Source texts of formatted documents:
■ ■ ■
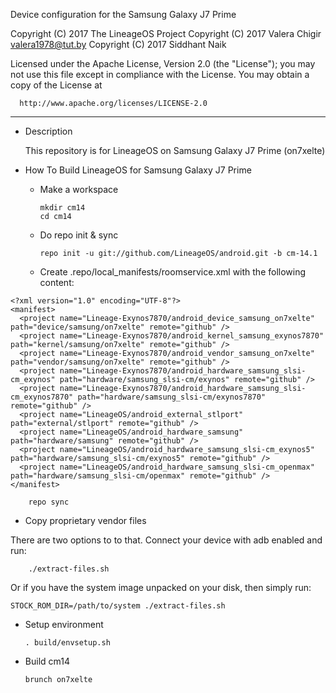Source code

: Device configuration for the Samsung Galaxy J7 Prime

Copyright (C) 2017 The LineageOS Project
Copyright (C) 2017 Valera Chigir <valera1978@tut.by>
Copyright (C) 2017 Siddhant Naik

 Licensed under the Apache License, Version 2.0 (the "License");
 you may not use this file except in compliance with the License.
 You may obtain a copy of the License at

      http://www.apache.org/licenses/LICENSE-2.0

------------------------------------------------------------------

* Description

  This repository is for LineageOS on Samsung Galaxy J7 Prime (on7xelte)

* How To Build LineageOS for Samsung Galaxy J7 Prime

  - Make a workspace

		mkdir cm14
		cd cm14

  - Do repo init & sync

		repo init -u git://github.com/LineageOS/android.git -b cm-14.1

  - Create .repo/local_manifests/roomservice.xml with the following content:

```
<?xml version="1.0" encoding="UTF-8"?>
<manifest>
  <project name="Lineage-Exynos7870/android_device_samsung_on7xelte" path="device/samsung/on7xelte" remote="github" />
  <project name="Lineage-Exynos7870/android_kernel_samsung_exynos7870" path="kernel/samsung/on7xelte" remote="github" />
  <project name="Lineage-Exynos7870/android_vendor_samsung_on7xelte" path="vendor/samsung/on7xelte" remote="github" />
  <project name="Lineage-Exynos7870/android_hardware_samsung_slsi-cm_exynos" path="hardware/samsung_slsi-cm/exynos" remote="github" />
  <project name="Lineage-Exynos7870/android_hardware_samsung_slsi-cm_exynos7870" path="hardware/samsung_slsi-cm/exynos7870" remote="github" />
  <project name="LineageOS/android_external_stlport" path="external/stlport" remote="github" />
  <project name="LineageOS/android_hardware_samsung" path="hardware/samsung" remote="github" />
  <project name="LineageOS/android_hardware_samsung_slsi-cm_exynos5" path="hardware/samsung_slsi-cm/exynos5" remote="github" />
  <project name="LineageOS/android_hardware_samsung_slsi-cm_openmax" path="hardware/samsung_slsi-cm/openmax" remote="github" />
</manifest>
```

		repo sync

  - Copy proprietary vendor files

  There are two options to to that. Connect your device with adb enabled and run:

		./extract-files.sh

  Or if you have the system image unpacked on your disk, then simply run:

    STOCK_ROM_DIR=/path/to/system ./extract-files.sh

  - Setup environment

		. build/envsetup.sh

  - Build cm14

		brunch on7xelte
■ ■ ■
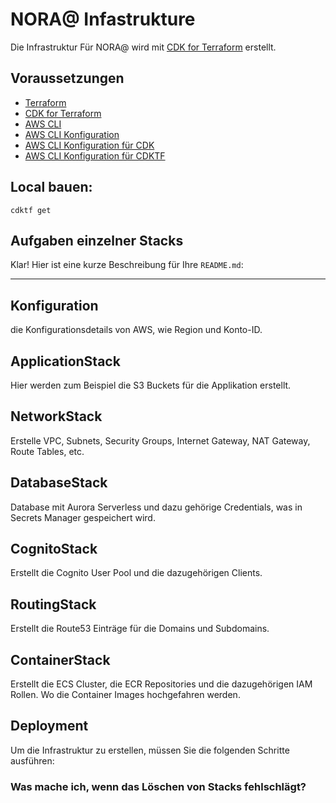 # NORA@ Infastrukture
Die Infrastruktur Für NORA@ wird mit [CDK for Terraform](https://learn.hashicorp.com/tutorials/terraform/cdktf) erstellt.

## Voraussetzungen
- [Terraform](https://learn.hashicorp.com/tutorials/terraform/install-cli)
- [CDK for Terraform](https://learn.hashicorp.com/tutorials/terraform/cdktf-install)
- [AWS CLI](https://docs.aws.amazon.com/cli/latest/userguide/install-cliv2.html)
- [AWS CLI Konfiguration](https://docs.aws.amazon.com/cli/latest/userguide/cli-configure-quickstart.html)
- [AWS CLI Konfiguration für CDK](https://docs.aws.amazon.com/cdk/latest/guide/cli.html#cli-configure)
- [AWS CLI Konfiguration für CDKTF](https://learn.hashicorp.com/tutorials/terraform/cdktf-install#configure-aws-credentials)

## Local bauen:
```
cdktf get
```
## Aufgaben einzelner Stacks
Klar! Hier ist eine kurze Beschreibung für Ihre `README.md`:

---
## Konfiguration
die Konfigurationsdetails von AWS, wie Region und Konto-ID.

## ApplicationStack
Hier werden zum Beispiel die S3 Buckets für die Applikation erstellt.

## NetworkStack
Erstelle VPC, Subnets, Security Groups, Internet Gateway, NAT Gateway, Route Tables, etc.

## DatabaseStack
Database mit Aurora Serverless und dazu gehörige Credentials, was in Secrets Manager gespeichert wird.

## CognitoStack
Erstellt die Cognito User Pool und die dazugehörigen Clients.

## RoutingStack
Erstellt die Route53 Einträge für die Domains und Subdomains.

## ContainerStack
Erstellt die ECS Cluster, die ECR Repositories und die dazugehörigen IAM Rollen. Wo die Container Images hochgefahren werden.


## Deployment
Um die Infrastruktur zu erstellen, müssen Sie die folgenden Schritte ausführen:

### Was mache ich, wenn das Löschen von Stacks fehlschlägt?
■ ■ ■
Exercise instructions: Show the lines of the records above that mention "latest".

Response area:
- [AWS CLI](https://docs.aws.amazon.com/cli/latest/userguide/install-cliv2.html)
- [AWS CLI Konfiguration](https://docs.aws.amazon.com/cli/latest/userguide/cli-configure-quickstart.html)
- [AWS CLI Konfiguration für CDK](https://docs.aws.amazon.com/cdk/latest/guide/cli.html#cli-configure)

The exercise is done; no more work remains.